→ REQUIREMENT:
Which of the lines below include "with"? Each one should be copied out.

Saved entries
========================================

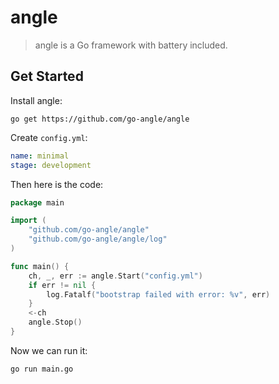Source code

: # angle

> angle is a Go framework with battery included.


## Get Started

Install angle:

``` shell
go get https://github.com/go-angle/angle
```

Create `config.yml`:

``` yaml
name: minimal
stage: development
```

Then here is the code:

``` go
package main

import (
	"github.com/go-angle/angle"
	"github.com/go-angle/angle/log"
)

func main() {
	ch, _, err := angle.Start("config.yml")
	if err != nil {
		log.Fatalf("bootstrap failed with error: %v", err)
	}
	<-ch
	angle.Stop()
}
```

Now we can run it:

``` shell
go run main.go
```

========================================

→ TASK RESULT:
> angle is a Go framework with battery included.
		log.Fatalf("bootstrap failed with error: %v", err)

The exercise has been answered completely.